**Directions:**
Whenever the word "development" turns up in a line below, that line should be copied.

(Data to process Opens)

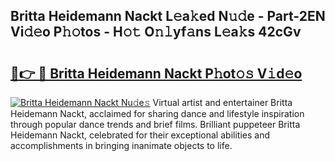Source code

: ## Britta Heidemann Nackt L𝚎a𝚔ed N𝚞𝚍e - Part-2EN Vi𝚍𝚎o P𝚑𝚘tos - H𝚘𝚝 O𝚗𝚕yf𝚊ns L𝚎a𝚔s 42cGv

# <h2><a href="http://kfeizo.oniu.top/?m=Britta+Heidemann+Nackt">🔗👉 🔴 Britta Heidemann Nackt P𝚑ot𝚘𝚜 V𝚒d𝚎o</a></h2>

[![Britta Heidemann Nackt Nu𝚍e𝚜](https://i.imgur.com/0qMVB7G.gif)](http://kfeizo.oniu.top/?m=Britta+Heidemann+Nackt)
Virtual artist and entertainer Britta Heidemann Nackt, acclaimed for sharing dance and lifestyle inspiration through popular dance trends and brief films. Brilliant puppeteer Britta Heidemann Nackt, celebrated for their exceptional abilities and accomplishments in bringing inanimate objects to life.  
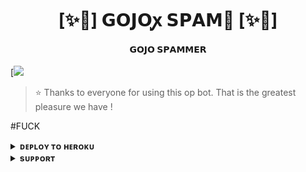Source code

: <h1 align="center"><b>[✨🥀]  𝗚𝗢𝗝𝗢ꭙ 𝗦𝗣𝗔𝗠🫧 [✨🥀]</b></h1>

<h4 align="center"> 𝗚𝗢𝗝𝗢 𝗦𝗣𝗔𝗠𝗠𝗘𝗥</h4>

[<img src="https://telegra.ph/file/0dda2d3d262e0f1fb45b0.jpg">

> ⭐️ Thanks to everyone for using this op bot. That is the greatest pleasure we have !

#FUCK


<details>
<summary><b>ᴅᴇᴘʟᴏʏ ᴛᴏ ʜᴇʀᴏᴋᴜ</b></summary>
<br>

[![Deploy](https://www.herokucdn.com/deploy/button.svg)](https://dashboard.heroku.com/new?template=https://github.com/Shamim077/Spamx)

</details>


<details>
<summary><b>sᴜᴘᴘᴏʀᴛ</b></summary>
<br>

<a href="https://t.me/TeamRolexx"><img src="https://img.shields.io/badge/Join-Telegram%20Channel-red.svg?logo=Telegram"></a>

</details>
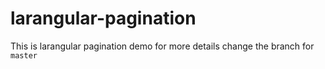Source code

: # larangular-pagination
This is larangular pagination demo for more details change the branch for `master`

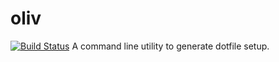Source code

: # oliv
[![Build Status](https://travis-ci.org/fossdelhi/oliv.svg?branch=master)](https://travis-ci.org/fossdelhi/oliv)
A command line utility to generate dotfile setup.


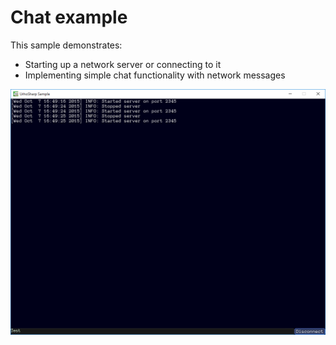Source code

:  Chat example
=============

This sample demonstrates:
- Starting up a network server or connecting to it
- Implementing simple chat functionality with network messages

![Screenshot](Screenshot.png)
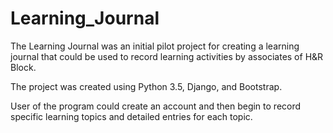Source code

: # Learning_Journal

The Learning Journal was an initial pilot project for creating a learning journal that could be used to record learning activities by
associates of H&R Block.

The project was created using Python 3.5, Django, and Bootstrap.

User of the program could create an account and then begin to record specific learning topics and detailed entries for each topic.
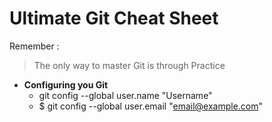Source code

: # Ultimate Git Cheat Sheet

Remember :
> The only way to master Git is through Practice   

* **Configuring you Git**
  * git config --global user.name "Username"
  * $ git config --global user.email "email@example.com"

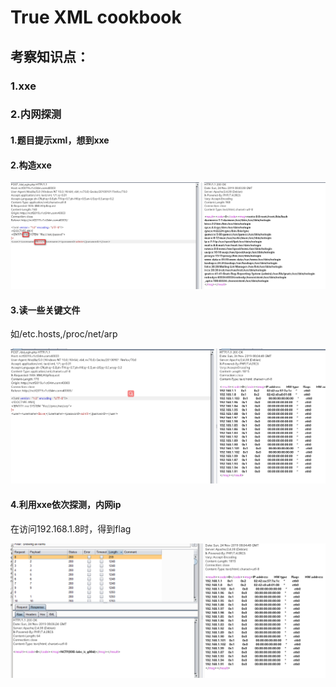 # True XML cookbook
## 考察知识点：
### 1.xxe
### 2.内网探测

#### 1.题目提示xml，想到xxe

#### 2.构造xxe

![image](https://raw.githubusercontent.com/h1iba1/h1iba1.github.io/refs/heads/master/_posts/CTF/CTFwriteup/南邮ctf2019/images/3D67B0179ACB4C47A25B04425A1E5233True%20XML%20cookbook1.png)

#### 3.读一些关键文件

如/etc.hosts,/proc/net/arp

![image](https://raw.githubusercontent.com/h1iba1/h1iba1.github.io/refs/heads/master/_posts/CTF/CTFwriteup/南邮ctf2019/images/417A744A37D74E8B8A1373F45B0900FFTrue%20XML%20cookbook2.png)

#### 4.利用xxe依次探测，内网ip

在访问192.168.1.8时，得到flag

![image](https://raw.githubusercontent.com/h1iba1/h1iba1.github.io/refs/heads/master/_posts/CTF/CTFwriteup/南邮ctf2019/images/B2F46BDEADE34550A9382AD8868DF5AFTrue%20XML%20cookbook3.png)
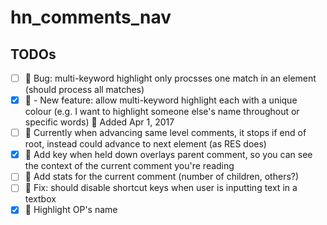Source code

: # hn_comments_nav

## TODOs
- [ ] :closed_book: Bug: multi-keyword highlight only procsses one match in an element (should process all matches)
- [x] :green_book: - New feature: allow multi-keyword highlight each with a unique colour (e.g. I want to highlight someone else's name throughout or specific words) :date: Added Apr 1, 2017
- [ ] :closed_book: Currently when advancing same level comments, it stops if end of root, instead could advance to next element (as RES does)
- [x] :green_book: Add key when held down overlays parent comment, so you can see the context of the current comment you're reading
- [ ] :green_book: Add stats for the current comment (number of children, others?)
- [ ] :closed_book: Fix: should disable shortcut keys when user is inputting text in a textbox
- [x] :green_book: Highlight OP's name
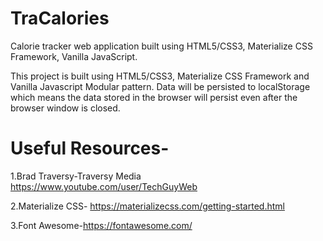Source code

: # TraCalories

Calorie tracker web application built using HTML5/CSS3, Materialize CSS Framework, Vanilla JavaScript.

This project is built using HTML5/CSS3, Materialize CSS Framework and Vanilla Javascript Modular pattern. Data will be persisted to localStorage which means the data stored in the browser will persist even after the browser window is closed.

# Useful Resources-

1.Brad Traversy-Traversy Media https://www.youtube.com/user/TechGuyWeb

2.Materialize CSS- https://materializecss.com/getting-started.html

3.Font Awesome-https://fontawesome.com/
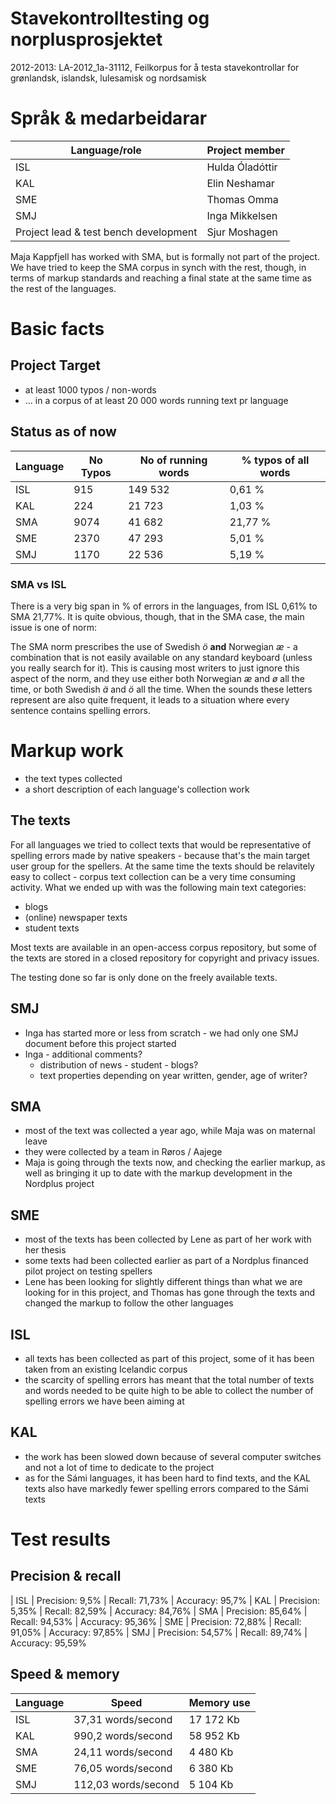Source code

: # Stavekontrolltesting og norplusprosjektet

2012-2013: LA-2012_1a-31112,  Feilkorpus for å testa stavekontrollar for grønlandsk, islandsk, lulesamisk og nordsamisk

# Språk & medarbeidarar

|   Language/role | Project member
| --- | ---
|   ISL           |  Hulda Óladóttir
|   KAL           |  Elin Neshamar
|   SME           |  Thomas Omma
|   SMJ           |  Inga Mikkelsen
|   Project lead & test bench development |  Sjur Moshagen

Maja Kappfjell has worked with SMA, but is formally not part of the project. We have tried to keep the SMA corpus in synch with the rest, though, in terms of markup standards and reaching a final state at the same time as the rest of the languages.

# Basic facts

## Project Target

* at least 1000 typos / non-words
* ... in a corpus of at least 20 000 words running text pr language

## Status as of now

|   Language | No Typos |No of running words |% typos of all words
| --- | --- | --- | ---
|   ISL      |       915 |             149 532 |  0,61 %
|   KAL      |       224 |              21 723 |  1,03 %
|   SMA      |      9074 |              41 682 | 21,77 %
|   SME      |      2370 |              47 293 |  5,01 %
|   SMJ      |      1170 |              22 536 |  5,19 %

### SMA vs ISL

There is a very big span in % of errors in the languages, from ISL 0,61% to SMA 21,77%. It is quite obvious, though, that in the SMA case, the main issue is one of norm:

The SMA norm prescribes the use of Swedish *ö* **and** Norwegian *æ* - a combination that is not easily available on any standard keyboard (unless you really search for it). This is causing most writers to just ignore this aspect of the norm, and they use either both Norwegian *æ* and *ø* all the time, or both Swedish *ä* and *ö* all the time. When the sounds these letters represent are also quite frequent, it leads to a situation where every sentence contains spelling errors.

# Markup work

* the text types collected
* a short description of each language's collection work

## The texts
For all languages we tried to collect texts that would be representative of spelling errors made by native speakers - because that's the main target user group for the spellers. At the same time the texts should be relavitely easy to collect - corpus text collection can be a very time consuming activity. What we ended up with was the following main text categories:

* blogs
* (online) newspaper texts
* student texts

Most texts are available in an open-access corpus repository, but some of the texts are stored in a closed repository for copyright and privacy issues.

The testing done so far is only done on the freely available texts.

## SMJ

* Inga has started more or less from scratch - we had only one SMJ document before this project started
* Inga - additional comments?
    - distribution of news - student - blogs?
    - text properties depending on year written, gender, age of writer?

## SMA

* most of the text was collected a year ago, while Maja was on maternal leave
* they were collected by a team in Røros / Aajege
* Maja is going through the texts now, and checking the earlier markup, as well as bringing it up to date with the markup development in the Nordplus project

## SME

* most of the texts has been collected by Lene as part of her work with her thesis
* some texts had been collected earlier as part of a Nordplus financed pilot project on testing spellers
* Lene has been looking for slightly different things than what we are looking for in this project, and Thomas has gone through the texts and changed the markup to follow the other languages

## ISL

* all texts has been collected as part of this project, some of it has been taken from an existing Icelandic corpus
* the scarcity of spelling errors has meant that the total number of texts and words needed to be quite high to be able to collect the number of spelling errors we have been aiming at

## KAL

* the work has been slowed down because of several computer switches and not a lot of time to dedicate to the project
* as for the Sámi languages, it has been hard to find texts, and the KAL texts also have markedly fewer spelling errors compared to the Sámi texts

# Test results

## Precision & recall

|  ISL | Precision: 9,5%    | Recall: 71,73% | Accuracy: 95,7%
|  KAL | Precision: 5,35%   | Recall: 82,59% | Accuracy: 84,76%
|  SMA | Precision: 85,64%  | Recall: 94,53% | Accuracy: 95,36%
|  SME | Precision: 72,88%  | Recall: 91,05% | Accuracy: 97,85%
|  SMJ | Precision: 54,57%  | Recall: 89,74% | Accuracy: 95,59%

## Speed & memory

|  Language | Speed               | Memory use
| --- | --- | ---
|  ISL      |  37,31 words/second  |  17 172 Kb
|  KAL      | 990,2  words/second  |  58 952 Kb
|  SMA      |  24,11 words/second  |   4 480 Kb
|  SME      |  76,05 words/second  |   6 380 Kb
|  SMJ      | 112,03 words/second  |   5 104 Kb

(Data to process Closes)

**Written solution:**
|   Project lead & test bench development |  Sjur Moshagen
* Maja is going through the texts now, and checking the earlier markup, as well as bringing it up to date with the markup development in the Nordplus project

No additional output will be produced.